The comprehensive report, a collaboration between the Centre for Comparative and Public Law at the University of Hong Kong (UHK), the Sexualities Research Programme at the Chinese University of Hong Kong (CUHK), and the Human Rights Law Program at the University of North Carolina (UNC) School of Law, sheds light on the evolving landscape of LGBTQ+ rights in the former British colony.

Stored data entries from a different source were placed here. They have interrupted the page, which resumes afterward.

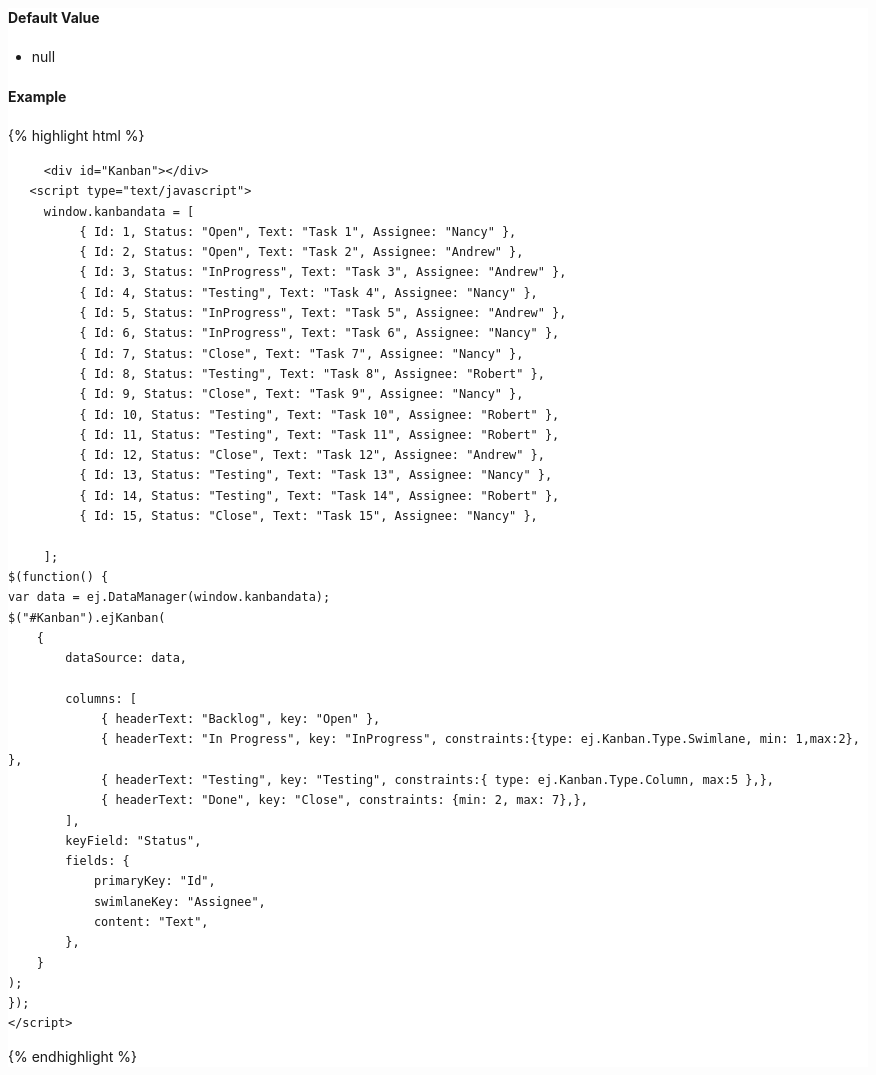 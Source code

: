 #### Default Value

* null

#### Example

{% highlight html %}
 
         <div id="Kanban"></div>
       <script type="text/javascript">
         window.kanbandata = [
              { Id: 1, Status: "Open", Text: "Task 1", Assignee: "Nancy" },
              { Id: 2, Status: "Open", Text: "Task 2", Assignee: "Andrew" },
              { Id: 3, Status: "InProgress", Text: "Task 3", Assignee: "Andrew" },
              { Id: 4, Status: "Testing", Text: "Task 4", Assignee: "Nancy" },
              { Id: 5, Status: "InProgress", Text: "Task 5", Assignee: "Andrew" },
              { Id: 6, Status: "InProgress", Text: "Task 6", Assignee: "Nancy" },
              { Id: 7, Status: "Close", Text: "Task 7", Assignee: "Nancy" },
              { Id: 8, Status: "Testing", Text: "Task 8", Assignee: "Robert" },
              { Id: 9, Status: "Close", Text: "Task 9", Assignee: "Nancy" },
              { Id: 10, Status: "Testing", Text: "Task 10", Assignee: "Robert" },
              { Id: 11, Status: "Testing", Text: "Task 11", Assignee: "Robert" },
              { Id: 12, Status: "Close", Text: "Task 12", Assignee: "Andrew" },
              { Id: 13, Status: "Testing", Text: "Task 13", Assignee: "Nancy" },
              { Id: 14, Status: "Testing", Text: "Task 14", Assignee: "Robert" },
              { Id: 15, Status: "Close", Text: "Task 15", Assignee: "Nancy" },
             
         ];
    $(function() {
    var data = ej.DataManager(window.kanbandata);
    $("#Kanban").ejKanban(
        {
            dataSource: data,
					
            columns: [
                 { headerText: "Backlog", key: "Open" },
                 { headerText: "In Progress", key: "InProgress", constraints:{type: ej.Kanban.Type.Swimlane, min: 1,max:2}, },
                 { headerText: "Testing", key: "Testing", constraints:{ type: ej.Kanban.Type.Column, max:5 },},
                 { headerText: "Done", key: "Close", constraints: {min: 2, max: 7},},
            ],                                                   			
            keyField: "Status",
            fields: {
                primaryKey: "Id",
                swimlaneKey: "Assignee",
                content: "Text",
            },			
        }
    );
    });
    </script>
    
 {% endhighlight %}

Notably, the study not only highlighted the increasing support for same-sex marriage but also revealed a broader acceptance of LGBTQ+ individuals and their rights. An impressive 71 percent of respondents expressed the need for legislation protecting against sexual-orientation discrimination, a significant rise from 58 percent in 2013. In contrast, only six percent of those surveyed disagreed with the notion of implementing protections. Encouragingly, the report also indicated a substantial decrease in the number of individuals openly unaccepting of gay men and lesbians, dropping from 32 percent in 2013 to just 13 percent today.
Holning Lau, a professor at UNC who spearheaded the research alongside Kelley Loper from UHK and Yiu-Tung Suen from CUHK, remarked on the study’s findings, stating, “Our study shows that support for the rights of same-sex couples has grown quite considerably in the past decade.” Lau further emphasized the striking increase in support for same-sex marriage and the remarkable decline in opposition to legislation combating sexual-orientation discrimination. He attributed these shifts to various factors, such as the influential court rulings in Hong Kong safeguarding the rights of same-sex couples, the expanding list of global jurisdictions legalizing same-sex marriage, and the growing representation of LGBTQ+ individuals in media platforms both locally and worldwide.
Coinciding with the International Day Against Homophobia, Biphobia, and Transphobia, the release of this report serves as a powerful reminder of the progress made in advocating for equal rights and inclusivity in Hong Kong. As the region embraces these positive changes, the transformative study offers a glimmer of hope for a more inclusive future, where love and equality transcend barriers.